Episode #9 – Elliott Gould, musical guest Anne Murray
The Show: Saturday Night has been away for the holiday break, and if the response to the cold open (the Dead String Quartet, in which four cast members play corpses holding instruments, culminating in Chevy Chase’s corpse falling down) is any indication, the audience is very excited to have the show back. The show is now very sure of itself.
There’s a running gag throughout the episode where Gilda Radner keeps interrupting Elliott Gould to talk about their date last night. He’s flustered when she introduces him to her parents, but by the end of the episode they’re getting married. Saturday Night Live doesn’t do running “backstage” stories like this often, but The Muppet Show would go on to perfect them.
There’s also a Killer Bees sketch that breaks the fourth wall when the director keeps messing up the shots and they have to stop the show while producer Lorne Michaels storms into the control room to fire the director. Kinda like when Kermit would shut down an untalented performer or fire Piggy!
Meanwhile, on Gortch…: Scred and Peuta, who are having an affair, are reading The Joy of Sex. “Well, what’ll it be tonight, your horniness?” Scred asks. “Shall we wrap ourselves in linguini, or shall I just play with your mooglies?” Peuta says their affair can’t go on any longer, and Scred goes to confess to Ploobis, but Ploobis demonstrates the violent things he would do if he found the guy who’s messing with Peuta.
Scred goes to The Mighty Favog, who asks him if the topic is “Business, sports, or personal?” When Scred says “sexual,” Favog exclaims “All RIGHT!” which gets a laugh. I went into this re-watch thinking that Scred was the MVP of “Gortch,” but now I’m inclined to let him share it with The Mighty Favog. To answer Scred’s plea, Favog tells Scred to find self-fulfillment on page 12 of The Joy of Sex.
So far, the Gortch Muppets have done jokes about drunkenness, drugs, adultery, and masturbation. No wonder they didn’t last longer on the show — the writers would have run out of naughty topics for them to cover!

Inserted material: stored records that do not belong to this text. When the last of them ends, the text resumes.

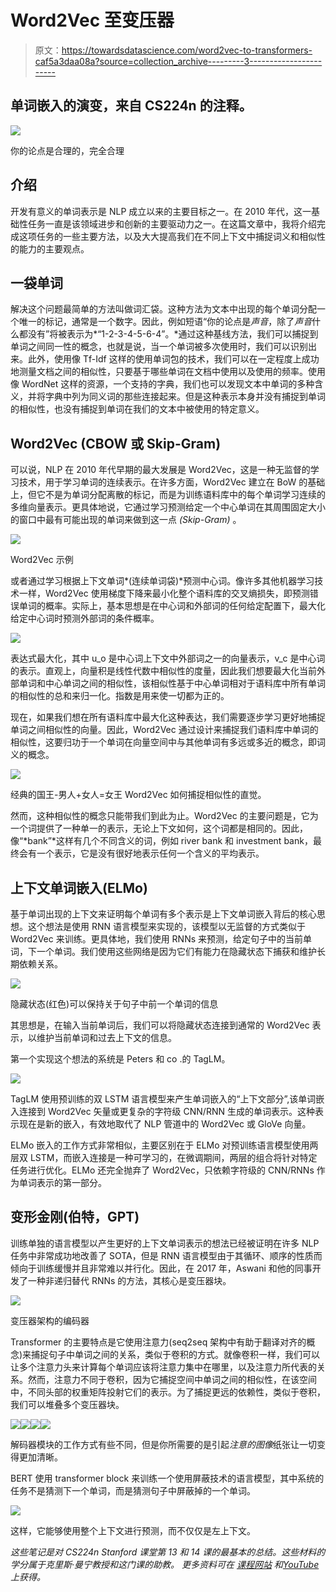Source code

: # Word2Vec 至变压器

> 原文：<https://towardsdatascience.com/word2vec-to-transformers-caf5a3daa08a?source=collection_archive---------3----------------------->

## 单词嵌入的演变，来自 CS224n 的注释。

![](img/4e3dda49b21e139ee37acf44fb2c86e1.png)

你的论点是合理的，完全合理

## 介绍

开发有意义的单词表示是 NLP 成立以来的主要目标之一。在 2010 年代，这一基础性任务一直是该领域进步和创新的主要驱动力之一。在这篇文章中，我将介绍完成这项任务的一些主要方法，以及大大提高我们在不同上下文中捕捉词义和相似性的能力的主要观点。

## 一袋单词

解决这个问题最简单的方法叫做词汇袋。这种方法为文本中出现的每个单词分配一个唯一的标记，通常是一个数字。因此，例如短语“你的论点是*声音*，除了*声音*什么都没有”将被表示为*“1-2-3-4-5-6-4”。*通过这种基线方法，我们可以捕捉到单词之间同一性的概念，也就是说，当一个单词被多次使用时，我们可以识别出来。此外，使用像 Tf-Idf 这样的使用单词包的技术，我们可以在一定程度上成功地测量文档之间的相似性，只要基于哪些单词在文档中使用以及使用的频率。使用像 WordNet 这样的资源，一个支持的字典，我们也可以发现文本中单词的多种含义，并将字典中列为同义词的那些连接起来。但是这种表示本身并没有捕捉到单词的相似性，也没有捕捉到单词在我们的文本中被使用的特定意义。

## Word2Vec (CBOW 或 Skip-Gram)

可以说，NLP 在 2010 年代早期的最大发展是 Word2Vec，这是一种无监督的学习技术，用于学习单词的连续表示。在许多方面，Word2Vec 建立在 BoW 的基础上，但它不是为单词分配离散的标记，而是为训练语料库中的每个单词学习连续的多维向量表示。更具体地说，它通过学习预测给定一个中心单词在其周围固定大小的窗口中最有可能出现的单词来做到这一点 *(Skip-Gram)* 。

![](img/c83b7f825875e7c23045bed44b6101f9.png)

Word2Vec 示例

或者通过学习根据上下文单词*(连续单词袋)*预测中心词。像许多其他机器学习技术一样，Word2Vec 使用梯度下降来最小化整个语料库的交叉熵损失，即预测错误单词的概率。实际上，基本思想是在中心词和外部词的任何给定配置下，最大化给定中心词时预测外部词的条件概率。

![](img/f819c64822a5ab32a53b52f682e9d1a7.png)

表达式最大化，其中 u_o 是中心词上下文中外部词之一的向量表示，v_c 是中心词的表示。直观上，向量积是线性代数中相似性的度量，因此我们想要最大化当前外部单词和中心单词之间的相似性，该相似性基于中心单词相对于语料库中所有单词的相似性的总和来归一化。指数是用来使一切都为正的。

现在，如果我们想在所有语料库中最大化这种表达，我们需要逐步学习更好地捕捉单词之间相似性的向量。因此，Word2Vec 通过设计来捕捉我们语料库中单词的相似性，这要归功于一个单词在向量空间中与其他单词有多远或多近的概念，即词义的概念。

![](img/f6814dab973d9ef047b9d1e0277ed0e0.png)

经典的国王-男人+女人=女王 Word2Vec 如何捕捉相似性的直觉。

然而，这种相似性的概念只能带我们到此为止。Word2Vec 的主要问题是，它为一个词提供了一种单一的表示，无论上下文如何，这个词都是相同的。因此，像“*bank”*这样有几个不同含义的词，例如 river bank 和 investment bank，最终会有一个表示，它是没有很好地表示任何一个含义的平均表示。

## 上下文单词嵌入(ELMo)

基于单词出现的上下文来证明每个单词有多个表示是上下文单词嵌入背后的核心思想。这个想法是使用 RNN 语言模型来实现的，该模型以无监督的方式类似于 Word2Vec 来训练。更具体地，我们使用 RNNs 来预测，给定句子中的当前单词，下一个单词。我们使用这些网络是因为它们有能力在隐藏状态下捕获和维护长期依赖关系。

![](img/6f951a54ff7aabd2cba980d910a01836.png)

隐藏状态(红色)可以保持关于句子中前一个单词的信息

其思想是，在输入当前单词后，我们可以将隐藏状态连接到通常的 Word2Vec 表示，以维护当前单词和过去上下文的信息。

第一个实现这个想法的系统是 Peters 和 co .的 TagLM。

![](img/7b4c8e7a0d47f350358ffe2e922e753d.png)

TagLM 使用预训练的双 LSTM 语言模型来产生单词嵌入的“上下文部分”,该单词嵌入连接到 Word2Vec 矢量或更复杂的字符级 CNN/RNN 生成的单词表示。这种表示现在是新的嵌入，有效地取代了 NLP 管道中的 Word2Vec 或 GloVe 向量。

ELMo 嵌入的工作方式非常相似，主要区别在于 ELMo 对预训练语言模型使用两层双 LSTM，而嵌入连接是一种可学习的，在微调期间，两层的组合将针对特定任务进行优化。ELMo 还完全抛弃了 Word2Vec，只依赖字符级的 CNN/RNNs 作为单词表示的第一部分。

## 变形金刚(伯特，GPT)

训练单独的语言模型以产生更好的上下文单词表示的想法已经被证明在许多 NLP 任务中非常成功地改善了 SOTA，但是 RNN 语言模型由于其循环、顺序的性质而倾向于训练缓慢并且非常难以并行化。因此，在 2017 年，Aswani 和他的同事开发了一种非递归替代 RNNs 的方法，其核心是变压器块。

![](img/92d7e89b4da7ff0199be3de0cdef553f.png)

变压器架构的编码器

Transformer 的主要特点是它使用注意力(seq2seq 架构中有助于翻译对齐的概念)来捕捉句子中单词之间的关系，类似于卷积的方式。就像卷积一样，我们可以让多个注意力头来计算每个单词应该将注意力集中在哪里，以及注意力所代表的关系。然而，注意力不同于卷积，因为它捕捉空间中单词之间的相似性，在该空间中，不同头部的权重矩阵投射它们的表示。为了捕捉更远的依赖性，类似于卷积，我们可以堆叠多个变压器块。

![](img/43cfd2a077507c32c4c81f22b76f86c1.png)![](img/48913bfa6bd2948ec22b07a6eb821356.png)![](img/01199519ace129658beb195ff88fc361.png)![](img/2611ffd279d33a8dbf7d72f055575473.png)

解码器模块的工作方式有些不同，但是你所需要的是引起*注意的图像*纸张让一切变得更加清晰。

BERT 使用 transformer block 来训练一个使用屏蔽技术的语言模型，其中系统的任务不是猜测下一个单词，而是猜测句子中屏蔽掉的一个单词。

![](img/348826a4e6c20234c3b06f2beff5ada5.png)

这样，它能够使用整个上下文进行预测，而不仅仅是左上下文。

*这些笔记是对 CS224n Stanford 课堂第 13 和 14 课的最基本的总结。这些材料的学分属于克里斯·曼宁教授和这门课的助教。
更多资料可在* [*课程网站*](http://web.stanford.edu/class/cs224n/) *和*[*YouTube*](https://www.youtube.com/watch?v=5vcj8kSwBCY&feature=youtu.be)*上获得。*
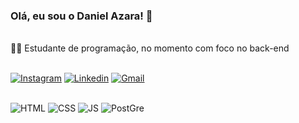### Olá, eu sou o Daniel Azara! 🫡

<br>
🐱‍💻 Estudante de programação, no momento com foco no back-end
<br>
<br>

<a target="_blank"> [![Instagram](https://img.shields.io/badge/Instagram-E4405F?style=for-the-badge&logo=instagram&logoColor=white)](https://www.instagram.com/azara.daniel/)</a> <a target="_blank">[![Linkedin](https://img.shields.io/badge/LinkedIn-0077B5?style=for-the-badge&logo=linkedin&logoColor=white)](https://www.linkedin.com/in/daniel-azara/)</a> <a target="_blank">[![Gmail](https://img.shields.io/badge/Gmail-D14836?style=for-the-badge&logo=gmail&logoColor=white)](mailto:danielazara04@gmail.com)</a>


<div style="display:inline_block"><br>
  <img alt="HTML" src="https://img.shields.io/badge/HTML5-E34F26?style=for-the-badge&logo=html5&logoColor=white" >
  <img alt="CSS" src="https://img.shields.io/badge/CSS-239120?&style=for-the-badge&logo=css3&logoColor=white" >
  <img alt="JS" src="https://img.shields.io/badge/JavaScript-F7DF1E?style=for-the-badge&logo=javascript&logoColor=black" >
  <img alt="PostGre" src="https://img.shields.io/badge/PostgreSQL-316192?style=for-the-badge&logo=postgresql&logoColor=white" >
</div>
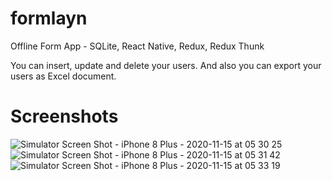 # formlayn

Offline Form App - SQLite, React Native, Redux, Redux Thunk

You can insert, update and delete your users.
And also you can export your users as Excel document.

# Screenshots

![Simulator Screen Shot - iPhone 8 Plus - 2020-11-15 at 05 30 25](https://user-images.githubusercontent.com/41873800/99193758-f73f5080-272f-11eb-8a1d-2f2ed41402a2.png) ![Simulator Screen Shot - iPhone 8 Plus - 2020-11-15 at 05 31 42](https://user-images.githubusercontent.com/41873800/99193783-0f16d480-2730-11eb-8feb-10400b8bdee0.png)
![Simulator Screen Shot - iPhone 8 Plus - 2020-11-15 at 05 33 19](https://user-images.githubusercontent.com/41873800/99193792-19d16980-2730-11eb-99e3-170820fbffb8.png)
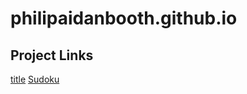 # philipaidanbooth.github.io

## Project Links
[title](https://philipaidanbooth.github.io/test/)
[Sudoku](Sudoku/README.md)
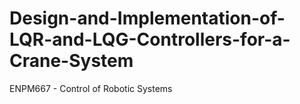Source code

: # Design-and-Implementation-of-LQR-and-LQG-Controllers-for-a-Crane-System
ENPM667 - Control of Robotic Systems
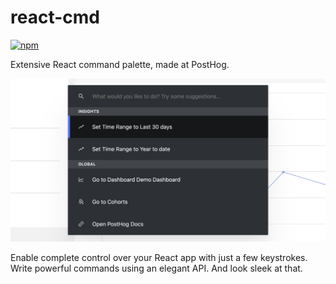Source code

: # react-cmd

[![npm](https://img.shields.io/npm/v/react-cmd.svg)](https://www.npmjs.com/package/react-cmd)

Extensive React command palette, made at PostHog.

![react-cmd in production at PostHog](example.png)

Enable complete control over your React app with just a few keystrokes. Write powerful commands using an elegant API. And look sleek at that.
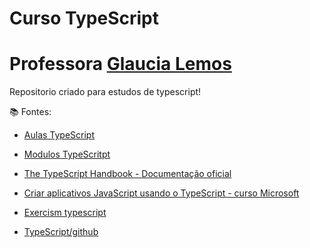 # Curso TypeScript
# Professora [Glaucia Lemos](https://github.com/glaucia86)

Repositorio criado para estudos de typescript!

📚 Fontes:

- [Aulas TypeScript](https://www.youtube.com/watch?v=u7K1sdnCv5Y&list=PLb2HQ45KP0Wsk-p_0c6ImqBAEFEY-LU9H)
- [Modulos TypeScritpt](https://github.com/glaucia86/curso-typescript-zero-to-hero)
- [The TypeScript Handbook - Documentação oficial](https://www.typescriptlang.org/docs/handbook/intro.html)
- [Criar aplicativos JavaScript usando o TypeScript - curso Microsoft](https://docs.microsoft.com/pt-br/learn/paths/build-javascript-applications-typescript/?WT.mc_id=javascript-23355-gllemos)

- [Exercism typescript](https://exercism.io/my/tracks/typescript)

- [TypeScript/github](https://github.com/microsoft/TypeScript)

Episode #10 – Buck Henry, musical guests Bill Withers and Toni Basil
The Show: There’s another “Samurai” sketch, as well as the first incarnation of Dan Aykroyd and John Belushi as the Blues Brothers. I’ve occasionally heard people ask why the Blues Brothers numbers on the show were so popular… Were they supposed to be funny? I confess that I don’t have an answer to that, but they made many more appearances, so they must have caught on. (I’ll also confess that I find them entertaining and I saw Blues Brothers 2000 in the theater. Whoops, I confessed too much.)
There’s also a sketch called Citizen Kane II, which includes multiple sets and which is in black and white. It might just be the most ambitious thing they’ve done so far, especially considering they were recycling sets within the same episode just a few weeks ago.
Meanwhile, on Gortch…: Scred has ordered a marital aid (or “extramarital aid”) from a magazine called Bound and Gagged. He and Peuta are free to fool around because Ploobis is away, and I can only assume this means Jim Henson was also unavailable.
When Scred presses the devices against Peuta, lights flash and a siren blares. They drop behind the set and moan and scream. It’s the same pattern: Jerry Nelson and Alice Tweedie are putting everything they have into this stupid sketch, but they can’t save it.
We often talk about how the best Muppet productions can include subtle innuendo and jokes that appeal to adults without becoming vulgar. This is… not that. The only interesting thing about this sketch is that the Muppet people agreed to do it. Were the SNL writers just amusing themselves by making the Muppets do the adultiest things they could think of from week to week?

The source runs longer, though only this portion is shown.